[EXTRACTED INFORMATION — start]

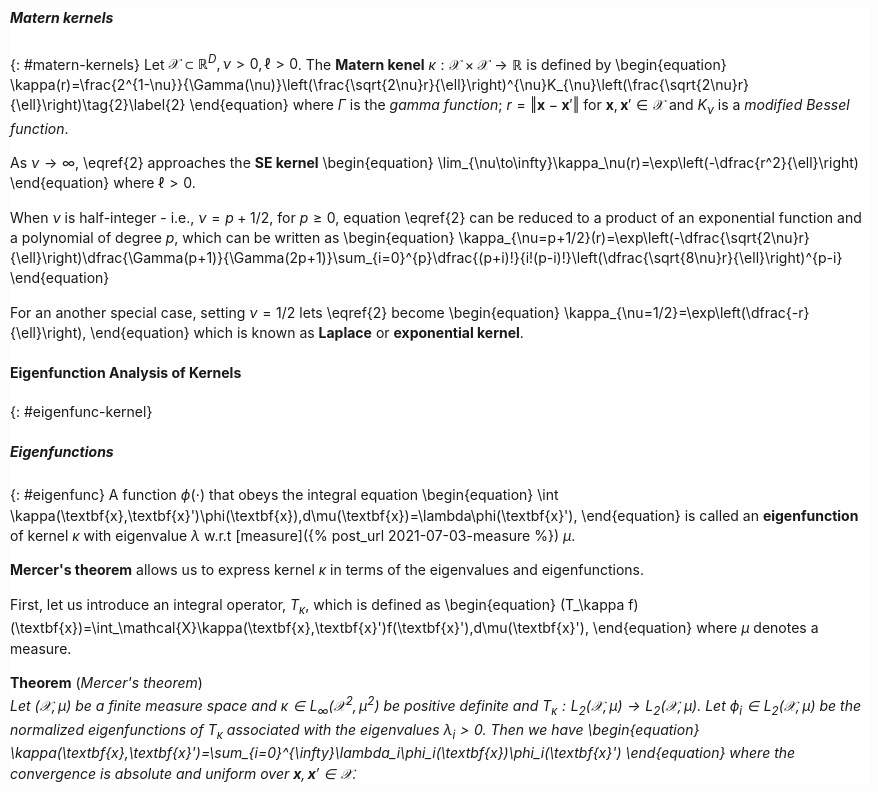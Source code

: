 
##### Matern kernels
{: #matern-kernels}
Let $\mathcal{X}\subset\mathbb{R}^D,\nu>0,\ell>0$. The **Matern kenel** $\kappa:\mathcal{X}\times\mathcal{X}\to\mathbb{R}$ is defined by
\begin{equation}
\kappa(r)=\frac{2^{1-\nu}}{\Gamma(\nu)}\left(\frac{\sqrt{2\nu}r}{\ell}\right)^{\nu}K_{\nu}\left(\frac{\sqrt{2\nu}r}{\ell}\right)\tag{2}\label{2}
\end{equation}
where $\Gamma$ is the *gamma function*; $r=\Vert\textbf{x}-\textbf{x}'\Vert$ for $\textbf{x},\textbf{x}'\in\mathcal{X}$ and $K_{\nu}$ is a *modified Bessel function*.  

As $\nu\to\infty$, \eqref{2} approaches the **SE kernel**
\begin{equation}
\lim_{\nu\to\infty}\kappa_\nu(r)=\exp\left(-\dfrac{r^2}{\ell}\right)
\end{equation}
where $\ell>0$.  

When $\nu$ is half-integer - i.e., $\nu=p+1/2$, for $p\geq0$, equation \eqref{2} can be reduced to a product of an exponential function and a polynomial of degree $p$, which can be written as
\begin{equation}
\kappa_{\nu=p+1/2}(r)=\exp\left(-\dfrac{\sqrt{2\nu}r}{\ell}\right)\dfrac{\Gamma(p+1)}{\Gamma(2p+1)}\sum_{i=0}^{p}\dfrac{(p+i)!}{i!(p-i)!}\left(\dfrac{\sqrt{8\nu}r}{\ell}\right)^{p-i}
\end{equation}

For an another special case, setting $\nu=1/2$ lets \eqref{2} become
\begin{equation}
\kappa_{\nu=1/2}=\exp\left(\dfrac{-r}{\ell}\right),
\end{equation}
which is known as **Laplace** or **exponential kernel**.  

#### Eigenfunction Analysis of Kernels
{: #eigenfunc-kernel}

##### Eigenfunctions
{: #eigenfunc}
A function $\phi(\cdot)$ that obeys the integral equation
\begin{equation}
\int \kappa(\textbf{x},\textbf{x}')\phi(\textbf{x})\,d\mu(\textbf{x})=\lambda\phi(\textbf{x}'),
\end{equation}
is called an **eigenfunction** of kernel $\kappa$ with eigenvalue $\lambda$ w.r.t [measure]({% post_url 2021-07-03-measure %}) $\mu$.  

**Mercer's theorem** allows us to express kernel $\kappa$ in terms of the eigenvalues and eigenfunctions.  

First, let us introduce an integral operator, $T_\kappa$, which is defined as
\begin{equation}
(T_\kappa f)(\textbf{x})=\int_\mathcal{X}\kappa(\textbf{x},\textbf{x}')f(\textbf{x}')\,d\mu(\textbf{x}'),
\end{equation}
where $\mu$ denotes a measure.

**Theorem** (*Mercer's theorem*)  
*Let $(\mathcal{X},\mu)$ be a finite measure space and $\kappa\in L_\infty(\mathcal{X}^2,\mu^2)$ be positive definite and $T_\kappa:L_2(\mathcal{X},\mu)\to L_2(\mathcal{X},\mu)$. Let $\phi_i\in L_2(\mathcal{X,\mu})$ be the normalized eigenfunctions of $T_\kappa$ associated with the eigenvalues $\lambda_i>0$. Then we have
\begin{equation}
\kappa(\textbf{x},\textbf{x}')=\sum_{i=0}^{\infty}\lambda_i\phi_i(\textbf{x})\phi_i(\textbf{x}')
\end{equation}
where the convergence is absolute and uniform over $\textbf{x},\textbf{x}'\in\mathcal{X}$.*
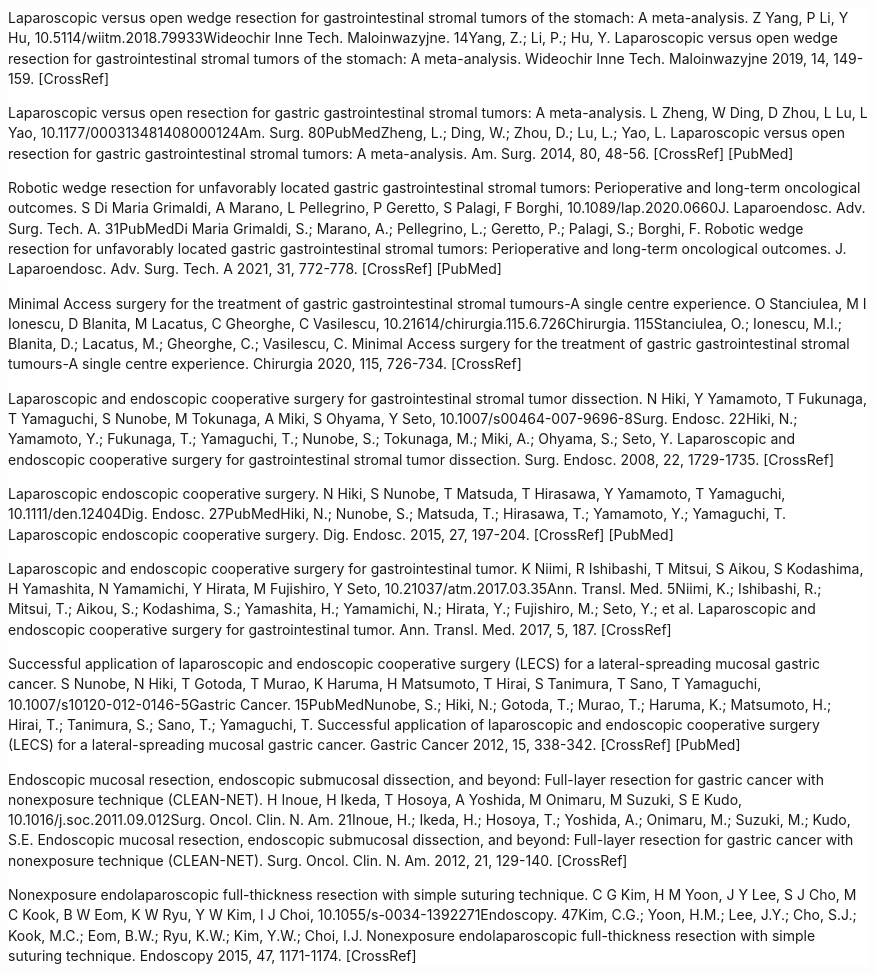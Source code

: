 Laparoscopic versus open wedge resection for gastrointestinal stromal tumors of the stomach: A meta-analysis. Z Yang, P Li, Y Hu, 10.5114/wiitm.2018.79933Wideochir Inne Tech. Maloinwazyjne. 14Yang, Z.; Li, P.; Hu, Y. Laparoscopic versus open wedge resection for gastrointestinal stromal tumors of the stomach: A meta-analysis. Wideochir Inne Tech. Maloinwazyjne 2019, 14, 149-159. [CrossRef]

Laparoscopic versus open resection for gastric gastrointestinal stromal tumors: A meta-analysis. L Zheng, W Ding, D Zhou, L Lu, L Yao, 10.1177/000313481408000124Am. Surg. 80PubMedZheng, L.; Ding, W.; Zhou, D.; Lu, L.; Yao, L. Laparoscopic versus open resection for gastric gastrointestinal stromal tumors: A meta-analysis. Am. Surg. 2014, 80, 48-56. [CrossRef] [PubMed]

Robotic wedge resection for unfavorably located gastric gastrointestinal stromal tumors: Perioperative and long-term oncological outcomes. S Di Maria Grimaldi, A Marano, L Pellegrino, P Geretto, S Palagi, F Borghi, 10.1089/lap.2020.0660J. Laparoendosc. Adv. Surg. Tech. A. 31PubMedDi Maria Grimaldi, S.; Marano, A.; Pellegrino, L.; Geretto, P.; Palagi, S.; Borghi, F. Robotic wedge resection for unfavorably located gastric gastrointestinal stromal tumors: Perioperative and long-term oncological outcomes. J. Laparoendosc. Adv. Surg. Tech. A 2021, 31, 772-778. [CrossRef] [PubMed]

Minimal Access surgery for the treatment of gastric gastrointestinal stromal tumours-A single centre experience. O Stanciulea, M I Ionescu, D Blanita, M Lacatus, C Gheorghe, C Vasilescu, 10.21614/chirurgia.115.6.726Chirurgia. 115Stanciulea, O.; Ionescu, M.I.; Blanita, D.; Lacatus, M.; Gheorghe, C.; Vasilescu, C. Minimal Access surgery for the treatment of gastric gastrointestinal stromal tumours-A single centre experience. Chirurgia 2020, 115, 726-734. [CrossRef]

Laparoscopic and endoscopic cooperative surgery for gastrointestinal stromal tumor dissection. N Hiki, Y Yamamoto, T Fukunaga, T Yamaguchi, S Nunobe, M Tokunaga, A Miki, S Ohyama, Y Seto, 10.1007/s00464-007-9696-8Surg. Endosc. 22Hiki, N.; Yamamoto, Y.; Fukunaga, T.; Yamaguchi, T.; Nunobe, S.; Tokunaga, M.; Miki, A.; Ohyama, S.; Seto, Y. Laparoscopic and endoscopic cooperative surgery for gastrointestinal stromal tumor dissection. Surg. Endosc. 2008, 22, 1729-1735. [CrossRef]

Laparoscopic endoscopic cooperative surgery. N Hiki, S Nunobe, T Matsuda, T Hirasawa, Y Yamamoto, T Yamaguchi, 10.1111/den.12404Dig. Endosc. 27PubMedHiki, N.; Nunobe, S.; Matsuda, T.; Hirasawa, T.; Yamamoto, Y.; Yamaguchi, T. Laparoscopic endoscopic cooperative surgery. Dig. Endosc. 2015, 27, 197-204. [CrossRef] [PubMed]

Laparoscopic and endoscopic cooperative surgery for gastrointestinal tumor. K Niimi, R Ishibashi, T Mitsui, S Aikou, S Kodashima, H Yamashita, N Yamamichi, Y Hirata, M Fujishiro, Y Seto, 10.21037/atm.2017.03.35Ann. Transl. Med. 5Niimi, K.; Ishibashi, R.; Mitsui, T.; Aikou, S.; Kodashima, S.; Yamashita, H.; Yamamichi, N.; Hirata, Y.; Fujishiro, M.; Seto, Y.; et al. Laparoscopic and endoscopic cooperative surgery for gastrointestinal tumor. Ann. Transl. Med. 2017, 5, 187. [CrossRef]

Successful application of laparoscopic and endoscopic cooperative surgery (LECS) for a lateral-spreading mucosal gastric cancer. S Nunobe, N Hiki, T Gotoda, T Murao, K Haruma, H Matsumoto, T Hirai, S Tanimura, T Sano, T Yamaguchi, 10.1007/s10120-012-0146-5Gastric Cancer. 15PubMedNunobe, S.; Hiki, N.; Gotoda, T.; Murao, T.; Haruma, K.; Matsumoto, H.; Hirai, T.; Tanimura, S.; Sano, T.; Yamaguchi, T. Successful application of laparoscopic and endoscopic cooperative surgery (LECS) for a lateral-spreading mucosal gastric cancer. Gastric Cancer 2012, 15, 338-342. [CrossRef] [PubMed]

Endoscopic mucosal resection, endoscopic submucosal dissection, and beyond: Full-layer resection for gastric cancer with nonexposure technique (CLEAN-NET). H Inoue, H Ikeda, T Hosoya, A Yoshida, M Onimaru, M Suzuki, S E Kudo, 10.1016/j.soc.2011.09.012Surg. Oncol. Clin. N. Am. 21Inoue, H.; Ikeda, H.; Hosoya, T.; Yoshida, A.; Onimaru, M.; Suzuki, M.; Kudo, S.E. Endoscopic mucosal resection, endoscopic submucosal dissection, and beyond: Full-layer resection for gastric cancer with nonexposure technique (CLEAN-NET). Surg. Oncol. Clin. N. Am. 2012, 21, 129-140. [CrossRef]

Nonexposure endolaparoscopic full-thickness resection with simple suturing technique. C G Kim, H M Yoon, J Y Lee, S J Cho, M C Kook, B W Eom, K W Ryu, Y W Kim, I J Choi, 10.1055/s-0034-1392271Endoscopy. 47Kim, C.G.; Yoon, H.M.; Lee, J.Y.; Cho, S.J.; Kook, M.C.; Eom, B.W.; Ryu, K.W.; Kim, Y.W.; Choi, I.J. Nonexposure endolaparoscopic full-thickness resection with simple suturing technique. Endoscopy 2015, 47, 1171-1174. [CrossRef]
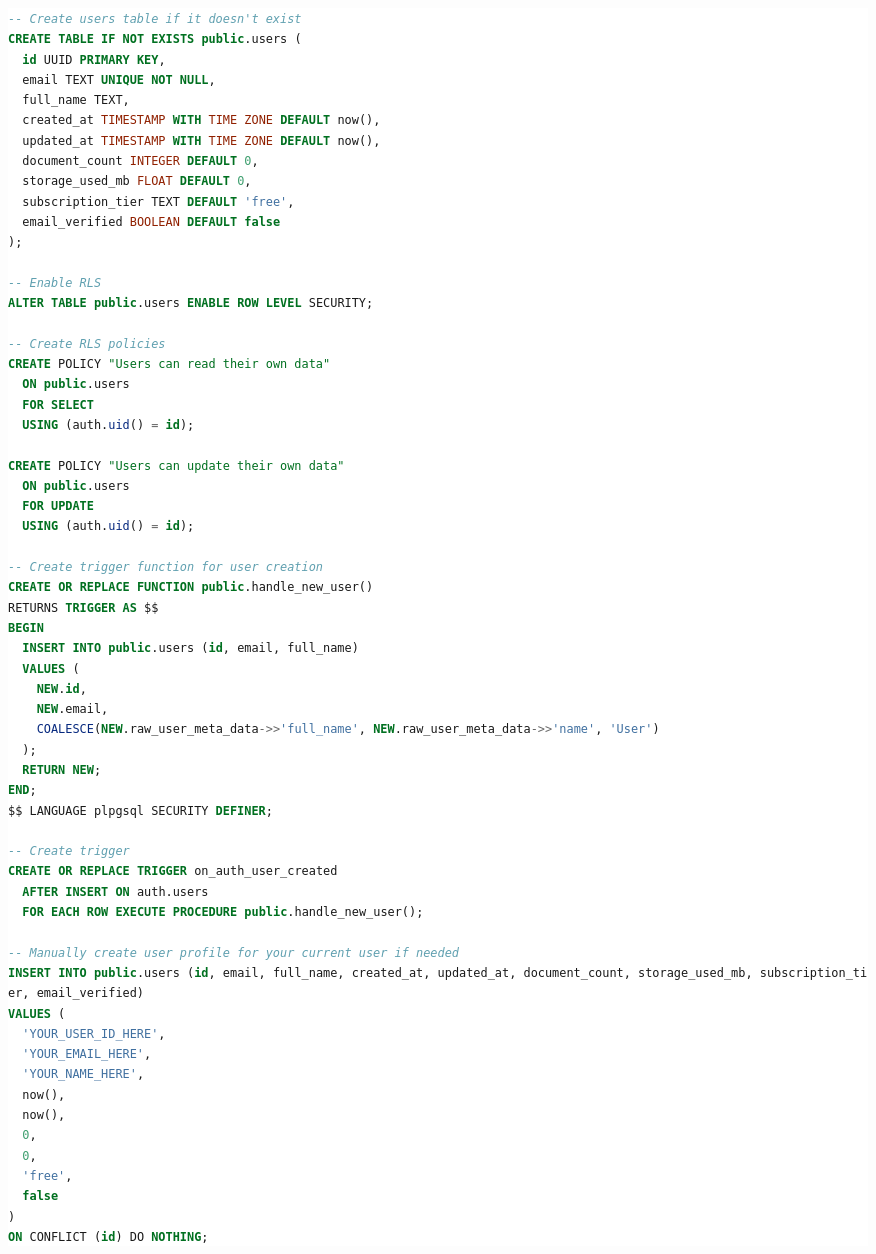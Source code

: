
 ```sql
-- Create users table if it doesn't exist
CREATE TABLE IF NOT EXISTS public.users (
  id UUID PRIMARY KEY,
  email TEXT UNIQUE NOT NULL,
  full_name TEXT,
  created_at TIMESTAMP WITH TIME ZONE DEFAULT now(),
  updated_at TIMESTAMP WITH TIME ZONE DEFAULT now(),
  document_count INTEGER DEFAULT 0,
  storage_used_mb FLOAT DEFAULT 0,
  subscription_tier TEXT DEFAULT 'free',
  email_verified BOOLEAN DEFAULT false
);

-- Enable RLS
ALTER TABLE public.users ENABLE ROW LEVEL SECURITY;

-- Create RLS policies
CREATE POLICY "Users can read their own data"
  ON public.users
  FOR SELECT
  USING (auth.uid() = id);

CREATE POLICY "Users can update their own data"
  ON public.users
  FOR UPDATE
  USING (auth.uid() = id);

-- Create trigger function for user creation
CREATE OR REPLACE FUNCTION public.handle_new_user()
RETURNS TRIGGER AS $$
BEGIN
  INSERT INTO public.users (id, email, full_name)
  VALUES (
    NEW.id,
    NEW.email,
    COALESCE(NEW.raw_user_meta_data->>'full_name', NEW.raw_user_meta_data->>'name', 'User')
  );
  RETURN NEW;
END;
$$ LANGUAGE plpgsql SECURITY DEFINER;

-- Create trigger
CREATE OR REPLACE TRIGGER on_auth_user_created
  AFTER INSERT ON auth.users
  FOR EACH ROW EXECUTE PROCEDURE public.handle_new_user();

-- Manually create user profile for your current user if needed
INSERT INTO public.users (id, email, full_name, created_at, updated_at, document_count, storage_used_mb, subscription_tier, email_verified)
VALUES (
  'YOUR_USER_ID_HERE',
  'YOUR_EMAIL_HERE',
  'YOUR_NAME_HERE',
  now(),
  now(),
  0,
  0,
  'free',
  false
)
ON CONFLICT (id) DO NOTHING;
```
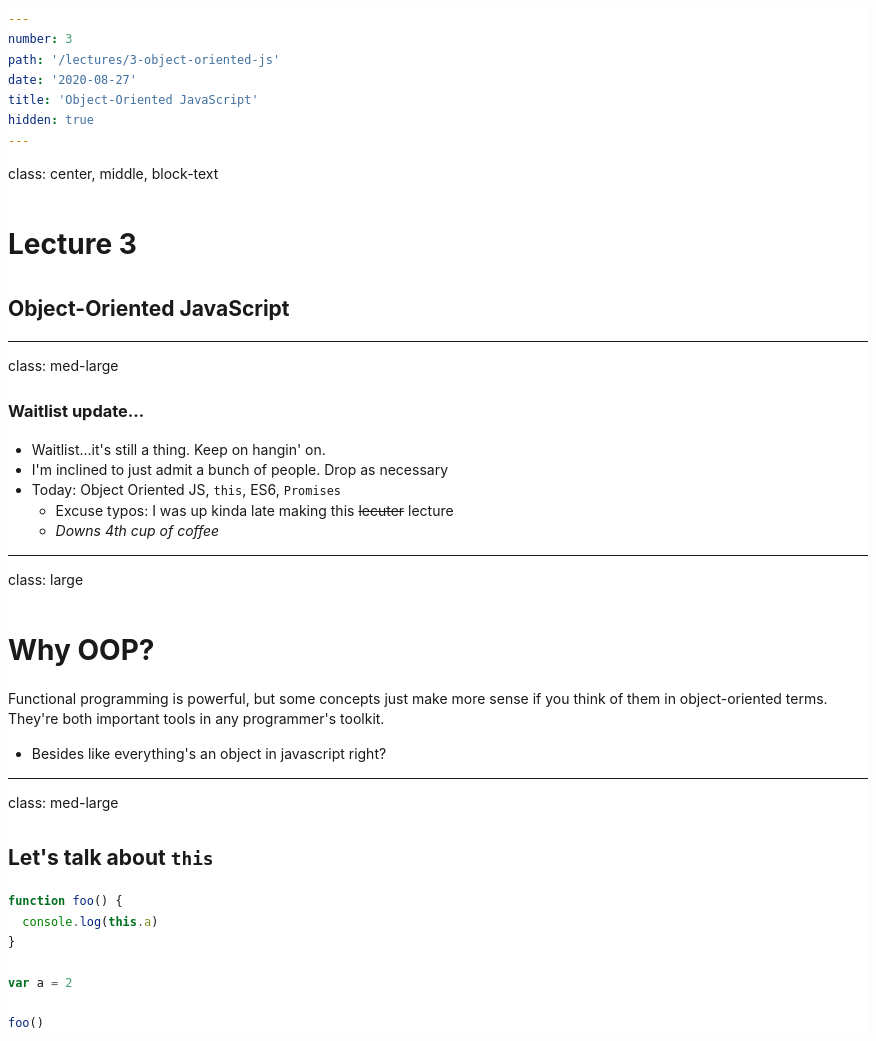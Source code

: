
 ```yaml
---
number: 3
path: '/lectures/3-object-oriented-js'
date: '2020-08-27'
title: 'Object-Oriented JavaScript'
hidden: true
---
```


class: center, middle, block-text

# Lecture 3

## Object-Oriented JavaScript

---

class: med-large

### Waitlist update...

- Waitlist...it's still a thing. Keep on hangin' on.
- I'm inclined to just admit a bunch of people. Drop as necessary
- Today: Object Oriented JS, `this`, ES6, `Promises`
  - Excuse typos: I was up kinda late making this ~~lecuter~~ lecture
  - _Downs 4th cup of coffee_

---

class: large

# Why OOP?

Functional programming is powerful, but some concepts just make more sense if you think of them in object-oriented terms. They're both important tools in any programmer's toolkit.

- Besides like everything's an object in javascript right?

---

class: med-large

## Let's talk about `this`

```javascript
function foo() {
  console.log(this.a)
}

var a = 2

foo()
```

[EXTRACTED INFORMATION — finish]

__REQUIREMENT__:
Copy every line of the data where "which" is found.

__TASK RESPONSE__:
When $\nu$ is half-integer - i.e., $\nu=p+1/2$, for $p\geq0$, equation \eqref{2} can be reduced to a product of an exponential function and a polynomial of degree $p$, which can be written as
which is known as **Laplace** or **exponential kernel**.  
First, let us introduce an integral operator, $T_\kappa$, which is defined as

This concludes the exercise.